Every entry is to be reproduced word for word, but the images are not.

*** Begin section ***

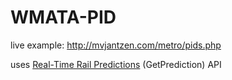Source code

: # WMATA-PID

live example: http://mvjantzen.com/metro/pids.php

uses [Real-Time Rail Predictions](https://developer.wmata.com/docs/services/547636a6f9182302184cda78/operations/547636a6f918230da855363f) (GetPrediction) API
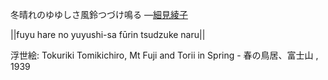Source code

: 冬晴れのゆゆしさ風鈴つづけ鳴る
—[細見綾子](https://ja.wikipedia.org/wiki/細見綾子)

||fuyu hare no yuyushi-sa fūrin tsudzuke naru||

浮世絵: Tokuriki Tomikichiro, Mt Fuji and Torii in Spring - 春の鳥居、富士山 , 1939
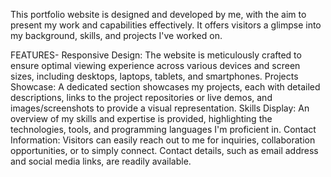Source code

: This portfolio website is designed and developed by me, with the aim to present my work and capabilities effectively. It offers visitors a glimpse into my background, skills, and projects I've worked on.

FEATURES-
Responsive Design: The website is meticulously crafted to ensure optimal viewing experience across various devices and screen sizes, including desktops, laptops, tablets, and smartphones.
Projects Showcase: A dedicated section showcases my projects, each with detailed descriptions, links to the project repositories or live demos, and images/screenshots to provide a visual representation.
Skills Display: An overview of my skills and expertise is provided, highlighting the technologies, tools, and programming languages I'm proficient in.
Contact Information: Visitors can easily reach out to me for inquiries, collaboration opportunities, or to simply connect. Contact details, such as email address and social media links, are readily available.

*** End section ***

Expected answer:
Source code

: # WMATA-PID

live example: http://mvjantzen.com/metro/pids.php

uses [Real-Time Rail Predictions](https://developer.wmata.com/docs/services/547636a6f9182302184cda78/operations/547636a6f918230da855363f) (GetPrediction) API
Source code

: 冬晴れのゆゆしさ風鈴つづけ鳴る
—[細見綾子](https://ja.wikipedia.org/wiki/細見綾子)

||fuyu hare no yuyushi-sa fūrin tsudzuke naru||

浮世絵: Tokuriki Tomikichiro, Mt Fuji and Torii in Spring - 春の鳥居、富士山 , 1939
Source code

: This portfolio website is designed and developed by me, with the aim to present my work and capabilities effectively. It offers visitors a glimpse into my background, skills, and projects I've worked on.

FEATURES-
Responsive Design: The website is meticulously crafted to ensure optimal viewing experience across various devices and screen sizes, including desktops, laptops, tablets, and smartphones.
Projects Showcase: A dedicated section showcases my projects, each with detailed descriptions, links to the project repositories or live demos, and images/screenshots to provide a visual representation.
Skills Display: An overview of my skills and expertise is provided, highlighting the technologies, tools, and programming languages I'm proficient in.
Contact Information: Visitors can easily reach out to me for inquiries, collaboration opportunities, or to simply connect. Contact details, such as email address and social media links, are readily available.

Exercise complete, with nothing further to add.